How to Build a Cash Reserve

By Marco Terry
March 29, 2016
RETAIL : MANAGEMENT

Although we are in early 2016, the Great Recession of 2007-2009 is still fresh in the memories of many companies in the construction industry. Put bluntly, it nearly decimated the industry in many regions.

Unfortunately, there is no way to guarantee that any company will survive a recession. There are too many factors at play. But I believe that some of those companies that failed during the recession could have survived if they had a well-planned cash reserve in place. Actually, companies with a solid reserve would have been well-positioned to gain from the market momentum that followed the recession.

Let’s explore the details of how to build a cash reserve.

Operate a lean business

The first step in preparing yourself for a recession is to operate a lean business. A lean business wastes little money. Although most business owners like to think they run lean businesses, the reality is that most don’t.

Review all your expenses—one by one—and determine if they are really needed. If they are not necessary, consider cutting that cost. If they are needed, evaluate if you can outsource that function at a cheaper cost.

For example, many glass companies manage their own payroll. That is fine, but managing payroll can be complicated and time-consuming. And there are penalties if you get it wrong. Payroll is easy to outsource. Many providers offer inexpensive and reliable payroll services.

The next step is to assess the products and services that you offer. Are any products contributing little to the bottom line? Or, worse, are they creating a loss and costing you?

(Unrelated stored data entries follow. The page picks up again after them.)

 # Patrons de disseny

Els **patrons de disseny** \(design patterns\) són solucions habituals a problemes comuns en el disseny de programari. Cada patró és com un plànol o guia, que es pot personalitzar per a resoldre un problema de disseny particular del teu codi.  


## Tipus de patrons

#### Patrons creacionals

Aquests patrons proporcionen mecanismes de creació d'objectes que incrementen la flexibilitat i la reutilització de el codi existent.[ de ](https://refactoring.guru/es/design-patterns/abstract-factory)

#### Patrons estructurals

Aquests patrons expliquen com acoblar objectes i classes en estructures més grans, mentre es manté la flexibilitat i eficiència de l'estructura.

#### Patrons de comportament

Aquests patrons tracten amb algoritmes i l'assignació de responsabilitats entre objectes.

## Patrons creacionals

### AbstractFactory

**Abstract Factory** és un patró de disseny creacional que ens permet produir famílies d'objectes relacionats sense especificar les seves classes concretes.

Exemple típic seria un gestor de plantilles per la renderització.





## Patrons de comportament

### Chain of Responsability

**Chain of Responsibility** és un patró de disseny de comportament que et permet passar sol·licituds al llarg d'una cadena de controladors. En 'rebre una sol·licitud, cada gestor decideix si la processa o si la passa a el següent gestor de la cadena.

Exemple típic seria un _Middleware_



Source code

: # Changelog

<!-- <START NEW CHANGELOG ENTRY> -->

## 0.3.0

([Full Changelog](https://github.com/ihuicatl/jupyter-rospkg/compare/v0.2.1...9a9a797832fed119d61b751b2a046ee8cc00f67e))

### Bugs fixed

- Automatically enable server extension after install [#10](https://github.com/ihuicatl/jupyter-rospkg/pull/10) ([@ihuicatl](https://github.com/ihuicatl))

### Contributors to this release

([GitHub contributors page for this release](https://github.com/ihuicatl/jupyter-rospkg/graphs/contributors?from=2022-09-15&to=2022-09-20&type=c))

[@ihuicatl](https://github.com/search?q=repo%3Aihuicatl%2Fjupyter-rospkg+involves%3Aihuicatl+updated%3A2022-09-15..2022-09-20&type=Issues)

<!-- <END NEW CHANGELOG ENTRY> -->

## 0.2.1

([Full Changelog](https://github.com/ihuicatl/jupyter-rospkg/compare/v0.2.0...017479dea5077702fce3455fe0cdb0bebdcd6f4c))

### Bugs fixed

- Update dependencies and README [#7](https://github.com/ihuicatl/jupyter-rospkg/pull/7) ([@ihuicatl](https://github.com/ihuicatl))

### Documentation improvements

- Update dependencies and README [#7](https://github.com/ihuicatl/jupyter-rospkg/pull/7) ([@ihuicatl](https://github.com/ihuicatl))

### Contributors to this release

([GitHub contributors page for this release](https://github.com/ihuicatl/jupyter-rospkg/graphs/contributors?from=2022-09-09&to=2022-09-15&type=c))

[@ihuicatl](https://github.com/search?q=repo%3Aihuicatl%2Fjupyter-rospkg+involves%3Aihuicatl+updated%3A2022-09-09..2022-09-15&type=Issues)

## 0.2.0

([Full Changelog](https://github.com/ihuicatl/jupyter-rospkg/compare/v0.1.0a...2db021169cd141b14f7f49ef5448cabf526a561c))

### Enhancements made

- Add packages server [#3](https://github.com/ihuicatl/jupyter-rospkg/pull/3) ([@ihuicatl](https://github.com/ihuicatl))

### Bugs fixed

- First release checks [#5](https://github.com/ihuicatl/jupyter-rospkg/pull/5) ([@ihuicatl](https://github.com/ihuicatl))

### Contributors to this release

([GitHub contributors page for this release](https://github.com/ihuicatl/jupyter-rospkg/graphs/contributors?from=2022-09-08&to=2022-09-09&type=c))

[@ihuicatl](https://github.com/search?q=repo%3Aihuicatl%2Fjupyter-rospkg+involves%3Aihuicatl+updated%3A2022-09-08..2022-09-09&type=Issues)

Don’t wait until a recession hits to review which products to cut. It will be too late. The right time to cut costs is when things are going well and you have room to maneuver.

Determine cash reserve size

After you cut costs, you need to plan your reserve. A cash reserve is an essential tool for surviving business downturns. Your glass company must have a reserve. Without one, in an emergency, expenses will pile up before revenue comes in. This scenario will drive you to bankruptcy.

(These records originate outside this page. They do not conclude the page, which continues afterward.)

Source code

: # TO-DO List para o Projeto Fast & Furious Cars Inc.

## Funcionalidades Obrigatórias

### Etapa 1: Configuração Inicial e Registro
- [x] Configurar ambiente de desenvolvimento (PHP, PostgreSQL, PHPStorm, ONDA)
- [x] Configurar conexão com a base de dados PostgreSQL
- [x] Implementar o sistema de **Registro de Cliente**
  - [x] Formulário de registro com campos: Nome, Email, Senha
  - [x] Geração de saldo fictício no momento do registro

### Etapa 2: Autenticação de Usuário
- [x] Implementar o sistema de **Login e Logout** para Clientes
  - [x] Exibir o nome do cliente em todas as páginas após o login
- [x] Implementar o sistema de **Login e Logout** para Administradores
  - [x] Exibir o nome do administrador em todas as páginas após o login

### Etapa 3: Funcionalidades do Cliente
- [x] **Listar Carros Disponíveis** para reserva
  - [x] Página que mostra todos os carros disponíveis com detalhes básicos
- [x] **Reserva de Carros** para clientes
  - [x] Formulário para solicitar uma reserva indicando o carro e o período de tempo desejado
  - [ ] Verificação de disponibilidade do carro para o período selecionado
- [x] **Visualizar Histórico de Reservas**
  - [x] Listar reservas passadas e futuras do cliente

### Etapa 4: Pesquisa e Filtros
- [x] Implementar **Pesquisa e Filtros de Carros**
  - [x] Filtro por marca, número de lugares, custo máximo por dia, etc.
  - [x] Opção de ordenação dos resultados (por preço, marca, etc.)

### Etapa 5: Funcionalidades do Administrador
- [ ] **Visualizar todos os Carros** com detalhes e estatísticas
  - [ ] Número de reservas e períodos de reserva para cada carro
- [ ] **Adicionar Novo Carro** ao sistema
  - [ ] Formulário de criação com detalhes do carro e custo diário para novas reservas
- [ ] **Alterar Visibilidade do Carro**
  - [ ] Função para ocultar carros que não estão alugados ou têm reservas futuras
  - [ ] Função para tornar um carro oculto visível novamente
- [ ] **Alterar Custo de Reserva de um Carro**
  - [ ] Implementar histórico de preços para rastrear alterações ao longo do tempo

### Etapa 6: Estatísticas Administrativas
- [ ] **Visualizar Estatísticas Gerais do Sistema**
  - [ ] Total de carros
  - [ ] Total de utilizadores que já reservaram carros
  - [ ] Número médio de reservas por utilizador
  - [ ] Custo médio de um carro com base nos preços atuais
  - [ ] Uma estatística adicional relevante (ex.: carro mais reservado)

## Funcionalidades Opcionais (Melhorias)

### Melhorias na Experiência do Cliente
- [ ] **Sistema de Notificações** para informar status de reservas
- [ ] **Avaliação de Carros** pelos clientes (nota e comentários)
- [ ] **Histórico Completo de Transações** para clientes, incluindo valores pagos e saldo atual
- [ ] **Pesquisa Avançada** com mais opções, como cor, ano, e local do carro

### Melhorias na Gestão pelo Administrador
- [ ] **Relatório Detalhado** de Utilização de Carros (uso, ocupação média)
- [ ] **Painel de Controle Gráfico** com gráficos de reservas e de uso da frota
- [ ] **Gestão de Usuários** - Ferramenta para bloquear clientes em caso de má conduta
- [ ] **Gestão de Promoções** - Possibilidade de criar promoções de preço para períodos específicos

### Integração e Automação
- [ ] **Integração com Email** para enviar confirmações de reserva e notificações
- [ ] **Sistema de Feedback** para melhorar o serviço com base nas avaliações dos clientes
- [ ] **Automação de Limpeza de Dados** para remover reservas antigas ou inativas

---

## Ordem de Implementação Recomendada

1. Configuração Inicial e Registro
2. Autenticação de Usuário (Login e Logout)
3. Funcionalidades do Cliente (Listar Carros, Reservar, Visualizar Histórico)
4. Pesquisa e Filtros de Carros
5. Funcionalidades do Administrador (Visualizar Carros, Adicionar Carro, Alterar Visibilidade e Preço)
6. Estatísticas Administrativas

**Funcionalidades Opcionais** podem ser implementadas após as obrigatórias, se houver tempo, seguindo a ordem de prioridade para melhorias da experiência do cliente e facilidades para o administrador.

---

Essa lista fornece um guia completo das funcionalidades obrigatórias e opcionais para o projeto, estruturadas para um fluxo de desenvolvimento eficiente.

Your first step is to determine your monthly expenses. With this information, you can now determine the size of the cash cushion. There is no exact science for this process. Some businesses keep three months of expenses, while others set aside as much as six months’ worth of expenses. I favor higher reserves.

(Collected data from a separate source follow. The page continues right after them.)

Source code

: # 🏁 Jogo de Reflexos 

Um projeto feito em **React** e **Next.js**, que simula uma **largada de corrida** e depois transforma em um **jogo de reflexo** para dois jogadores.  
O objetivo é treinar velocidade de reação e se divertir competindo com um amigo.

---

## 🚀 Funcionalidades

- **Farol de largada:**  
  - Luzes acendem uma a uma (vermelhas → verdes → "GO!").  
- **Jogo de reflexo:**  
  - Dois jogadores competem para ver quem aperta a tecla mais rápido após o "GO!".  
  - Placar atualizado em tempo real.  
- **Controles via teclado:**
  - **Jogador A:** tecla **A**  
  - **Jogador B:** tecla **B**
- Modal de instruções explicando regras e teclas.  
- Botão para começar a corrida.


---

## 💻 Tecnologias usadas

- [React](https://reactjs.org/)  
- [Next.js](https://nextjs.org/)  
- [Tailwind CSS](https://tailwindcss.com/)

During this process, get advice from your finance department and from your CPA. Consider this guidance a business-saving investment.

Start building the reserve

Building the cash reserve is the simple part, though it is not easy. It requires dedication and discipline. Open a new bank account in which you will keep the reserve funds, and start making deposits.

Send a portion of your profits to the reserve account regularly until you reach the desired amount. Once you reach the limit, don’t touch the money unless there is an emergency.

Balance growth and safety

Money held in reserve cannot be used to grow the business during normal times. Unless there is a downturn or an emergency, you can’t use it to pay employees, suppliers and other expenses.

This restriction can be frustrating for companies that are growing. Imagine passing on a large order because regular cash flow cannot cover the costs. Meanwhile, you have six months’ worth of expenses sitting in a bank account apparently “doing nothing.”

The bottom line is that holding a cash reserve can and will affect your ability to grow. And the larger the reserve, the larger the impact on growth. It’s the tradeoff between safety and growth.

There is, however, an alternative for managing this problem.

Use financing to grow while you build a reserve

One way to keep a reserve and grow at the same time is to use external financing. For ideas on how to finance your company, read my previous article, “Eight Ways to Finance Your Glass Business” (August 2015 issue, page 26). With this strategy, your company builds a cash reserve from profits, while using external financing to help with new orders. If the economy takes a downturn, you can dial back the financing and use your cash reserve.

Keep in mind that financing does come with a cost. Therefore, it will affect your profit margins. Use financing strategically. Fund low-margin projects and orders using your own cash flow. Meanwhile, deploy external financing only for more profitable orders.